BEGIN

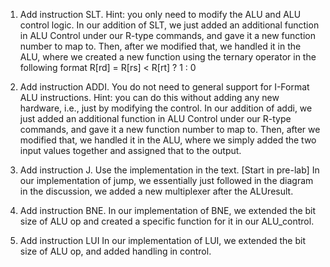 1. Add instruction SLT. Hint: you only need to modify the ALU and ALU control logic.
In our addition of SLT, we just added an additional function in ALU Control under our R-type
commands, and gave it a new function number to map to. Then, after we modified that, we
handled it in the ALU, where we created a new function using the ternary operator in the
following format R[rd] = R[rs] < R[rt] ? 1 : 0


2. Add instruction ADDI. You do not need to general support for I-Format ALU instructions.
Hint: you can do this without adding any new hardware, i.e., just by modifying the control.
In our addition of addi, we just added an additional function in ALU Control under our R-type
commands, and gave it a new function number to map to. Then, after we modified that, we
handled it in the ALU, where we simply added the two input values together and assigned that
to the output.


4. Add instruction J. Use the implementation in the text. [Start in pre-lab]
In our implementation of jump, we essentially just followed in the diagram in the discussion, we
added a new multiplexer after the ALUresult.


5. Add instruction BNE.
In our implementation of BNE, we extended the bit size of ALU op and created a specific
function for it in our ALU_control.


6. Add instruction LUI
In our implementation of LUI, we extended the bit size of ALU op, and added handling in control.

END

Exercise objective
Return the records above verbatim, images excluded.

Answer to this task
 1. Add instruction SLT. Hint: you only need to modify the ALU and ALU control logic.
In our addition of SLT, we just added an additional function in ALU Control under our R-type
commands, and gave it a new function number to map to. Then, after we modified that, we
handled it in the ALU, where we created a new function using the ternary operator in the
following format R[rd] = R[rs] < R[rt] ? 1 : 0


2. Add instruction ADDI. You do not need to general support for I-Format ALU instructions.
Hint: you can do this without adding any new hardware, i.e., just by modifying the control.
In our addition of addi, we just added an additional function in ALU Control under our R-type
commands, and gave it a new function number to map to. Then, after we modified that, we
handled it in the ALU, where we simply added the two input values together and assigned that
to the output.


4. Add instruction J. Use the implementation in the text. [Start in pre-lab]
In our implementation of jump, we essentially just followed in the diagram in the discussion, we
added a new multiplexer after the ALUresult.


5. Add instruction BNE.
In our implementation of BNE, we extended the bit size of ALU op and created a specific
function for it in our ALU_control.


6. Add instruction LUI
In our implementation of LUI, we extended the bit size of ALU op, and added handling in control.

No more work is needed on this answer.